===== DATA SECTION =====

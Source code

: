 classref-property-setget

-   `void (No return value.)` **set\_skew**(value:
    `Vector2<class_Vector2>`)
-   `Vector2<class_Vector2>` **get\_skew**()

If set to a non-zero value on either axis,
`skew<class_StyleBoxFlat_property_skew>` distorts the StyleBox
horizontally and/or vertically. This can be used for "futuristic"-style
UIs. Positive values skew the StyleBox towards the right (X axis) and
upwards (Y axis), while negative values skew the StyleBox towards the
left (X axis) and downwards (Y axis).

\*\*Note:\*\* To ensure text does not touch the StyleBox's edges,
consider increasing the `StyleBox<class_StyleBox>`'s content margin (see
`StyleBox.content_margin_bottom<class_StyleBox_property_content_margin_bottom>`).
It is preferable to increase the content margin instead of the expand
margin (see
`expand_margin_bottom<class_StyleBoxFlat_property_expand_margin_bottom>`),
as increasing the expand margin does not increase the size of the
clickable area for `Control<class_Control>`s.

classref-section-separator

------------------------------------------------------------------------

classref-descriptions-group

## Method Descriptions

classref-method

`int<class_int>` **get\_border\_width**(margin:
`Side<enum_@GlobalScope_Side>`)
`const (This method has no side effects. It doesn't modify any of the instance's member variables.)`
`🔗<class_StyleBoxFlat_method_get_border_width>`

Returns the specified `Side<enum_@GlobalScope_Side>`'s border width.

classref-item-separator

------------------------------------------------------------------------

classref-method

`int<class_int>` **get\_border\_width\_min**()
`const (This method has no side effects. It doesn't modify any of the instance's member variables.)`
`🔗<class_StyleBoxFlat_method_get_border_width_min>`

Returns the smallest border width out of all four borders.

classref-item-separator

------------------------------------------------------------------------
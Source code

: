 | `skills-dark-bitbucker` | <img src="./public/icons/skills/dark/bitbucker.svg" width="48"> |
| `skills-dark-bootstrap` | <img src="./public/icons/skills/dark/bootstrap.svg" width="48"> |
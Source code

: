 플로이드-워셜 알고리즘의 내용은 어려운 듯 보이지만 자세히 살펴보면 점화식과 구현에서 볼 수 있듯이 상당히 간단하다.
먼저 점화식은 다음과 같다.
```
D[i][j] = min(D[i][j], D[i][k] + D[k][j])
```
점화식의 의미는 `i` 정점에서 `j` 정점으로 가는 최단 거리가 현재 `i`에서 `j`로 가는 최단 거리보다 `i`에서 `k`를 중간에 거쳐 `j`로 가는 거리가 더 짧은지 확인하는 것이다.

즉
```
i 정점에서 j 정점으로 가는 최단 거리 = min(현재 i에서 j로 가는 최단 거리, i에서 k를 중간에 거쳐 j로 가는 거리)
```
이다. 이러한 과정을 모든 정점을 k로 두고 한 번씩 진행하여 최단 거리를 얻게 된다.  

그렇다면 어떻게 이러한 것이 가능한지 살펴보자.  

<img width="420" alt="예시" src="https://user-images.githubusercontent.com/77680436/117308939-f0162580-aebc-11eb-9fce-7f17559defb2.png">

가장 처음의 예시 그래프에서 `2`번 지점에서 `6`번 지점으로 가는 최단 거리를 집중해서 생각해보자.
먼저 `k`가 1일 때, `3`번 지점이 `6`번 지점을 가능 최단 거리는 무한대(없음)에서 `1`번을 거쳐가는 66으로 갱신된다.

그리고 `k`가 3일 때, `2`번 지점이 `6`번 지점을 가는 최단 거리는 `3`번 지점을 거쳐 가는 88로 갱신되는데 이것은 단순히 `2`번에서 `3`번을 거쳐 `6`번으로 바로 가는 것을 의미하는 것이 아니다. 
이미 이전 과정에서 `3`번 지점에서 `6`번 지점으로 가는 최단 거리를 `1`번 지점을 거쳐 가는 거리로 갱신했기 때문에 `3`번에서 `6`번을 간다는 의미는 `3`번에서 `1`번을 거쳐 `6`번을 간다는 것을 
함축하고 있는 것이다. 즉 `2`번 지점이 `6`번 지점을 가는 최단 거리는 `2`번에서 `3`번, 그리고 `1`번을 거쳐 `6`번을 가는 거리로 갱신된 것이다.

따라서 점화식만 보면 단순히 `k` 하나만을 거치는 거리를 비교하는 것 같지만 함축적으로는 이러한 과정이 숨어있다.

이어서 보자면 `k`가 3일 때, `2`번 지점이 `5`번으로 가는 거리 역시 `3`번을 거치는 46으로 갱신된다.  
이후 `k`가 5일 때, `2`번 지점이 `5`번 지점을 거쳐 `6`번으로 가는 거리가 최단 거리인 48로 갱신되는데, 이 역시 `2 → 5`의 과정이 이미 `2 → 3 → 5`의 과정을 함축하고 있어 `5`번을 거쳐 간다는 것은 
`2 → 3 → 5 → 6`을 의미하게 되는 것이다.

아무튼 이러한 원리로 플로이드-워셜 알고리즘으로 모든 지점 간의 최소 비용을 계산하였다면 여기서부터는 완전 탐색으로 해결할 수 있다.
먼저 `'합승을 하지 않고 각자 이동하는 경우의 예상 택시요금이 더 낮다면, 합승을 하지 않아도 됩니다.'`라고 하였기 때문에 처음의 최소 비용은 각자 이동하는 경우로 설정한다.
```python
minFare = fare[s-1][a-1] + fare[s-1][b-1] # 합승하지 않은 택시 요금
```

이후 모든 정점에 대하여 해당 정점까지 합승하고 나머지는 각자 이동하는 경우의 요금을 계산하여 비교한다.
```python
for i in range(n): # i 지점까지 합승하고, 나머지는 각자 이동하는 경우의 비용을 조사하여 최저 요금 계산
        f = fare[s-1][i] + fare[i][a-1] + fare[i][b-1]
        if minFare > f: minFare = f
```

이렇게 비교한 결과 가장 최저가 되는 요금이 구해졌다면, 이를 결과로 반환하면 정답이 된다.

=====

EXERCISE GOAL ▸
The response should be an exact copy of every line above.

EXPECTED ANSWER ▸
Source code

: classref-property-setget

-   `void (No return value.)` **set\_skew**(value:
    `Vector2<class_Vector2>`)
-   `Vector2<class_Vector2>` **get\_skew**()

If set to a non-zero value on either axis,
`skew<class_StyleBoxFlat_property_skew>` distorts the StyleBox
horizontally and/or vertically. This can be used for "futuristic"-style
UIs. Positive values skew the StyleBox towards the right (X axis) and
upwards (Y axis), while negative values skew the StyleBox towards the
left (X axis) and downwards (Y axis).

\*\*Note:\*\* To ensure text does not touch the StyleBox's edges,
consider increasing the `StyleBox<class_StyleBox>`'s content margin (see
`StyleBox.content_margin_bottom<class_StyleBox_property_content_margin_bottom>`).
It is preferable to increase the content margin instead of the expand
margin (see
`expand_margin_bottom<class_StyleBoxFlat_property_expand_margin_bottom>`),
as increasing the expand margin does not increase the size of the
clickable area for `Control<class_Control>`s.

classref-section-separator

------------------------------------------------------------------------

classref-descriptions-group

## Method Descriptions

classref-method

`int<class_int>` **get\_border\_width**(margin:
`Side<enum_@GlobalScope_Side>`)
`const (This method has no side effects. It doesn't modify any of the instance's member variables.)`
`🔗<class_StyleBoxFlat_method_get_border_width>`

Returns the specified `Side<enum_@GlobalScope_Side>`'s border width.

classref-item-separator

------------------------------------------------------------------------

classref-method

`int<class_int>` **get\_border\_width\_min**()
`const (This method has no side effects. It doesn't modify any of the instance's member variables.)`
`🔗<class_StyleBoxFlat_method_get_border_width_min>`

Returns the smallest border width out of all four borders.

classref-item-separator

------------------------------------------------------------------------
Source code

: | `skills-dark-bitbucker` | <img src="./public/icons/skills/dark/bitbucker.svg" width="48"> |
| `skills-dark-bootstrap` | <img src="./public/icons/skills/dark/bootstrap.svg" width="48"> |
Source code

: 플로이드-워셜 알고리즘의 내용은 어려운 듯 보이지만 자세히 살펴보면 점화식과 구현에서 볼 수 있듯이 상당히 간단하다.
먼저 점화식은 다음과 같다.
```
D[i][j] = min(D[i][j], D[i][k] + D[k][j])
```
점화식의 의미는 `i` 정점에서 `j` 정점으로 가는 최단 거리가 현재 `i`에서 `j`로 가는 최단 거리보다 `i`에서 `k`를 중간에 거쳐 `j`로 가는 거리가 더 짧은지 확인하는 것이다.

즉
```
i 정점에서 j 정점으로 가는 최단 거리 = min(현재 i에서 j로 가는 최단 거리, i에서 k를 중간에 거쳐 j로 가는 거리)
```
이다. 이러한 과정을 모든 정점을 k로 두고 한 번씩 진행하여 최단 거리를 얻게 된다.  

그렇다면 어떻게 이러한 것이 가능한지 살펴보자.  

<img width="420" alt="예시" src="https://user-images.githubusercontent.com/77680436/117308939-f0162580-aebc-11eb-9fce-7f17559defb2.png">

가장 처음의 예시 그래프에서 `2`번 지점에서 `6`번 지점으로 가는 최단 거리를 집중해서 생각해보자.
먼저 `k`가 1일 때, `3`번 지점이 `6`번 지점을 가능 최단 거리는 무한대(없음)에서 `1`번을 거쳐가는 66으로 갱신된다.

그리고 `k`가 3일 때, `2`번 지점이 `6`번 지점을 가는 최단 거리는 `3`번 지점을 거쳐 가는 88로 갱신되는데 이것은 단순히 `2`번에서 `3`번을 거쳐 `6`번으로 바로 가는 것을 의미하는 것이 아니다. 
이미 이전 과정에서 `3`번 지점에서 `6`번 지점으로 가는 최단 거리를 `1`번 지점을 거쳐 가는 거리로 갱신했기 때문에 `3`번에서 `6`번을 간다는 의미는 `3`번에서 `1`번을 거쳐 `6`번을 간다는 것을 
함축하고 있는 것이다. 즉 `2`번 지점이 `6`번 지점을 가는 최단 거리는 `2`번에서 `3`번, 그리고 `1`번을 거쳐 `6`번을 가는 거리로 갱신된 것이다.

따라서 점화식만 보면 단순히 `k` 하나만을 거치는 거리를 비교하는 것 같지만 함축적으로는 이러한 과정이 숨어있다.

이어서 보자면 `k`가 3일 때, `2`번 지점이 `5`번으로 가는 거리 역시 `3`번을 거치는 46으로 갱신된다.  
이후 `k`가 5일 때, `2`번 지점이 `5`번 지점을 거쳐 `6`번으로 가는 거리가 최단 거리인 48로 갱신되는데, 이 역시 `2 → 5`의 과정이 이미 `2 → 3 → 5`의 과정을 함축하고 있어 `5`번을 거쳐 간다는 것은 
`2 → 3 → 5 → 6`을 의미하게 되는 것이다.

아무튼 이러한 원리로 플로이드-워셜 알고리즘으로 모든 지점 간의 최소 비용을 계산하였다면 여기서부터는 완전 탐색으로 해결할 수 있다.
먼저 `'합승을 하지 않고 각자 이동하는 경우의 예상 택시요금이 더 낮다면, 합승을 하지 않아도 됩니다.'`라고 하였기 때문에 처음의 최소 비용은 각자 이동하는 경우로 설정한다.
```python
minFare = fare[s-1][a-1] + fare[s-1][b-1] # 합승하지 않은 택시 요금
```

이후 모든 정점에 대하여 해당 정점까지 합승하고 나머지는 각자 이동하는 경우의 요금을 계산하여 비교한다.
```python
for i in range(n): # i 지점까지 합승하고, 나머지는 각자 이동하는 경우의 비용을 조사하여 최저 요금 계산
        f = fare[s-1][i] + fare[i][a-1] + fare[i][b-1]
        if minFare > f: minFare = f
```

이렇게 비교한 결과 가장 최저가 되는 요금이 구해졌다면, 이를 결과로 반환하면 정답이 된다.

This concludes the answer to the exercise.